Oakridge, where the vultures wheel over the empty railway tunnel. That's where Tori is, somewhere, wielding a pulaski and restoring mountain-bike and horse-trails. She who's never ridden either in her life. She's been gone two nights so far, and each night I've woken in the small hours, worrying about her. But the letter I wrote her was halting and lame. Which grieves me. She, with whom I've shared almost all my favorite books -- to her I'll use awkward limping words? Apparently so.

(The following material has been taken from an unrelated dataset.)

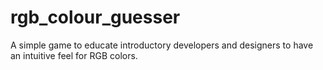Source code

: # rgb_colour_guesser
A simple game to educate introductory developers and designers to have an intuitive feel for RGB colors.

A week in Oakridge, and then off for two weeks of serious back-country work in the mountains of Washington State. I fret. From completely sedentary to hard labor, with no transition. I advised her to do this. And I very seldom give advice. (To my kids, that is. I know, I officiously give it to bloggers all the time.) Tori always makes fun of me about it, misquoting Tolkien: "Go not to the Dad for counsel, for he will say both yes and no." But this time I said yes. You love the outdoors. You want to live and work in the back-country. Go find out if you really can't do hard labor, and if you really can't work alongside people who kill bugs. This is the in-between year, the year for trying things. Whatever happens, it won't be entirely what you expect. Go find out.
And so I advised her to do something I would never have dared to do, at her age -- head off for the back country with a crew of ten strangers to live and work for five weeks. (The back-country I would have done. It's the strangers I couldn't have faced.) She was so nervous she could barely speak, when we left her.